→ WORK TASK: In the material below, find each line holding the string "button" and copy it.

→ MATERIAL FOR THE TASK:
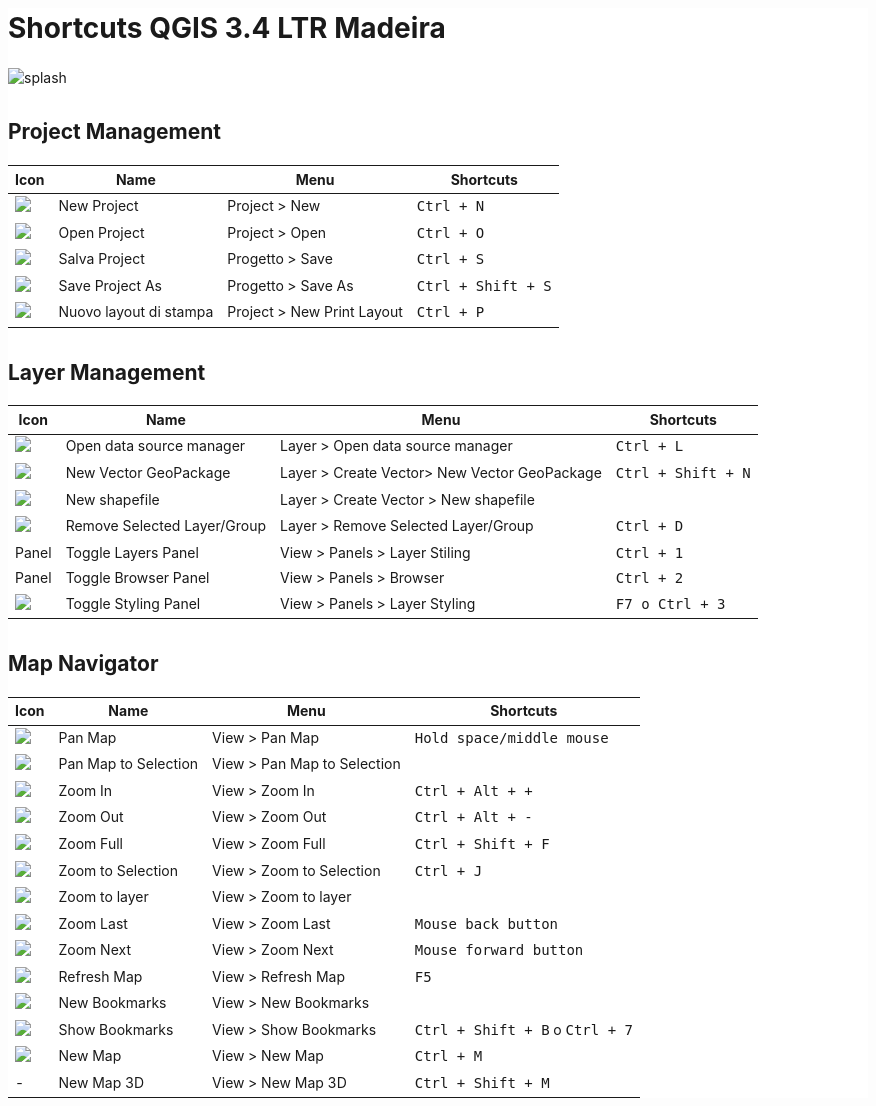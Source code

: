 # Shortcuts QGIS 3.4 LTR Madeira

![splash](./imgs/splash_3_4_0.png)

## Project Management

Icon|Name|Menu|Shortcuts
---|---|---|---
![](./imgs/icon/mActionFileNew.png)|New Project|Project > New|<kbd>Ctrl + N</kbd>
![](./imgs/icon/mActionFileOpen.png)|Open Project|Project > Open|<kbd>Ctrl + O</kbd>
![](./imgs/icon/mActionFileSave.png) |Salva Project|Progetto > Save|<kbd>Ctrl + S</kbd>
![](./imgs/icon/mActionFileSaveAs.png)|Save Project As|Progetto > Save As|<kbd>Ctrl + Shift + S</kbd>
![](./imgs/icon/mActionNewLayout.png)|Nuovo layout di stampa|Project > New Print Layout|<kbd>Ctrl + P</kbd>

## Layer Management

Icon|Name|Menu|Shortcuts
---|---|---|---
![](./imgs/icon/mActionDataSourceManager.png)|Open data source manager|Layer > Open data source manager|<kbd>Ctrl + L</kbd>
![](./imgs/icon/mActionNewGeoPackageLayer.png)|New Vector GeoPackage|Layer > Create Vector> New Vector GeoPackage|<kbd>Ctrl + Shift + N</kbd>
![](./imgs/icon/mActionNewVectorLayer.png)|New shapefile|Layer > Create Vector > New shapefile|
![](./imgs/icon/mActionRemoveLayer.png)|Remove Selected Layer/Group|Layer > Remove Selected Layer/Group|<kbd>Ctrl + D</kbd>
Panel|Toggle Layers Panel|View > Panels > Layer Stiling|<kbd>Ctrl + 1</kbd>
Panel|Toggle Browser Panel|View > Panels > Browser|<kbd>Ctrl + 2</kbd>
![](./imgs/icon/symbology.png)|Toggle Styling Panel|View > Panels > Layer Styling|<kbd>F7 o Ctrl + 3</kbd>

## Map Navigator

Icon|Name|Menu|Shortcuts
---|---|---|---
![](./imgs/icon/mActionPan.png)|Pan Map|View > Pan Map|<kbd>Hold space/middle mouse</kbd>
![](./imgs/icon/mActionPanToSelected.png)|Pan Map to Selection|View > Pan Map to Selection|
![](./imgs/icon/mActionZoomIn.png)|Zoom In|View > Zoom In|<kbd>Ctrl + Alt + +</kbd>
![](./imgs/icon/mActionZoomOut.png)|Zoom Out|View > Zoom Out|<kbd>Ctrl + Alt + -</kbd>
![](./imgs/icon/mActionZoomFullExtent.png)|Zoom Full|View > Zoom Full|<kbd>Ctrl + Shift + F</kbd>
![](./imgs/icon/mActionZoomToSelected.png)|Zoom to Selection|View > Zoom to Selection|<kbd>Ctrl + J</kbd>
![](./imgs/icon/mActionZoomToLayer.png)|Zoom to layer|View > Zoom to layer|
![](./imgs/icon/mActionZoomLast.png)|Zoom Last|View > Zoom Last|<kbd>Mouse back button</kbd>
![](./imgs/icon/mActionZoomNext.png)|Zoom Next|View > Zoom Next|<kbd>Mouse forward button</kbd>
![](./imgs/icon/mActionDraw.png)|Refresh Map|View > Refresh Map|<kbd>F5</kbd>
![](./imgs/icon/mActionNewBookmark.png)|New Bookmarks|View > New Bookmarks|
![](./imgs/icon/mActionShowBookmarks.png)|Show Bookmarks|View > Show Bookmarks|<kbd>Ctrl + Shift + B</kbd> o <kbd>Ctrl + 7</kbd>
![](./imgs/icon/mActionNewMap.png)|New Map|View > New Map|<kbd>Ctrl + M</kbd>
-|New Map 3D|View > New Map 3D|<kbd>Ctrl + Shift + M</kbd>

→ EXERCISE OUTPUT:
![](./imgs/icon/mActionZoomLast.png)|Zoom Last|View > Zoom Last|<kbd>Mouse back button</kbd>
![](./imgs/icon/mActionZoomNext.png)|Zoom Next|View > Zoom Next|<kbd>Mouse forward button</kbd>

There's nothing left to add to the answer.